Существует то, что можно бы наречь "писательским литературоведением"; оно имеет свои особенности. Оно не столько предметно, сколько непосредственно-образно; реже оперирует именами героев произведений, их названиями, датами; меньше анализирует и больше передает общее впечатление, эмоции самого интерпретатора. Или, напротив, залюбовавшись некоей деталью, оно выделяет ее, приподнимает, теряя интерес к художественному целому. Этой формой пользуются порой и профессиональные критики, если у них имеется соответствующий талант. Но есть у "писательского литературоведения" и своя, специфическая содержательная сторона. Рассматривая собрата, писатель не может, да порой и не хочет, быть к нему беспристрастным. Ведь у каждого художника свой путь в искусстве, с одними предшественниками и современниками совпадающий, а с другими - нет, сколь бы значительны они как мыслители и как сочинители ни были. Толстой, как известно, не любил Шекспира; и это, собственно, никак против него не свидетельствует - лишь оттеняет его самобытность.
Цвейговский очерк о Диккенсе - своего рода образчик "писательского литературоведения": Цвейг - с Достоевским и потому не с ним. В какой-то мере это можно сказать и о статье Цвейга "Данте", написанной в 1921 году. Творец "Божественной комедии" не его поэт, ибо там сделана попытка "привести весь мир к одной схеме", закон поставлен "выше милосердия, догма выше человечности". Это "высеченная в камне мысль средневековья", запредельная в своей величественности, то, до чего и не дотянешься, что больше почитают, чем читают. Цвейг как бы забывает, что Данте был бойцом, острейшим публицистом своего века, который сводил счеты с политическими противниками пером не хуже, чем иные мечом.

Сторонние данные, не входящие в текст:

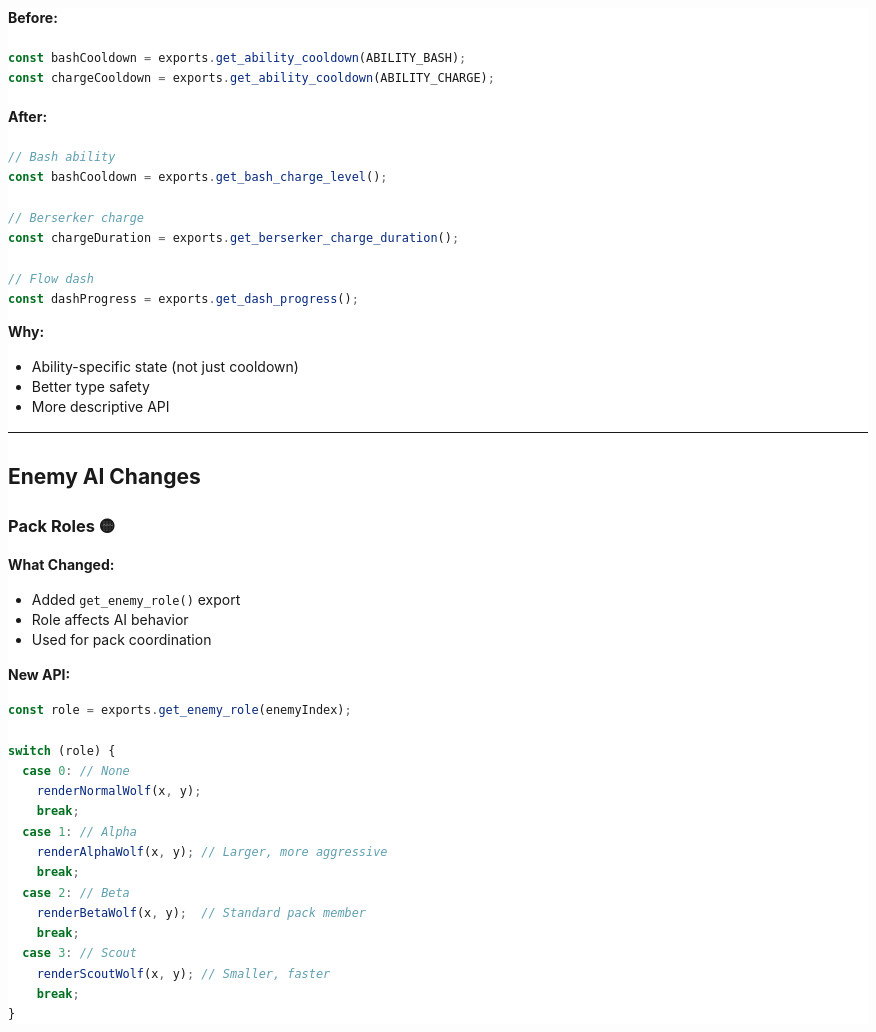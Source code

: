 #### Before:
```javascript
const bashCooldown = exports.get_ability_cooldown(ABILITY_BASH);
const chargeCooldown = exports.get_ability_cooldown(ABILITY_CHARGE);
```

#### After:
```javascript
// Bash ability
const bashCooldown = exports.get_bash_charge_level();

// Berserker charge
const chargeDuration = exports.get_berserker_charge_duration();

// Flow dash
const dashProgress = exports.get_dash_progress();
```

**Why:**
- Ability-specific state (not just cooldown)
- Better type safety
- More descriptive API

---

## Enemy AI Changes

### Pack Roles 🟡

**What Changed:**
- Added `get_enemy_role()` export
- Role affects AI behavior
- Used for pack coordination

**New API:**
```javascript
const role = exports.get_enemy_role(enemyIndex);

switch (role) {
  case 0: // None
    renderNormalWolf(x, y);
    break;
  case 1: // Alpha
    renderAlphaWolf(x, y); // Larger, more aggressive
    break;
  case 2: // Beta
    renderBetaWolf(x, y);  // Standard pack member
    break;
  case 3: // Scout
    renderScoutWolf(x, y); // Smaller, faster
    break;
}
```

А все же Данте отдано должное. Дело даже не в признании, что он "видит все человеческое в единстве" - ведь эта идея близка самому Цвейгу. Замечательно, что Цвейг разглядел в средневековом поэте Данте певца новой эпохи, предтечу Ренессанса, творца итальянского языка и тем самым творца нации.
Работая над "Строителями мира", Цвейг невольно становился на позиции критика-профессионала: сохраняя приверженность "писательскому литературоведению" в форме, отходил от него в содержании. Может быть, это уже сказалось в статье о Данте? Во всяком случае, в статьях, написанных во второй половине двадцатых и в тридцатых годах, личные пристрастия Цвейга уже мало что определяли.
Хороша заметка об Э. Т. А. Гофмане (1929). На двух с небольшим страницах уместился его завершенный портрет. Он сложен из метких характеристик. Есть среди них и такая: "Своеобразным и неповторимым осталось навеки одно качество Гофмана - его удивительное пристрастие к диссонансу, к резким, царапающим полутонам, и кто ощущает литературу как музыку, никогда не забудет этого особенного, ему одному присущего звучания".
Интересна и рецензия на "Лотту в Веймаре" (1939). Она положительна, почти восторженна. Поскольку Цвейг был близок к Т. Манну, это не может вызвать удивления. Но есть одно обстоятельство. Темой Т. Манну послужил эпизод из жизни Гёте, то есть он написал биографический роман. А это совсем не цвейговский жанр. Однако Цвейг его принял: "Беллетризированная биография, непереносимая, когда она романтизирует, приукрашивает и подделывает, впервые обретает здесь законченную художественную форму, и я глубоко убежден, что для грядущих поколений вдохновенный шедевр Томаса Манна останется единственно живым воплощением великого Гёте".
Все эти работы собраны в сборнике "Встречи с людьми, городами, книгами" (1937). Так как туда включены и отклик на юбилей Горького, и воспоминания о Ф. Мазереле, А. Тосканини, Г. Малере, и речи у гроба А. Моисси и Й. Рота, его можно рассматривать в качестве своего рода прелюдии к "Вчерашнему миру".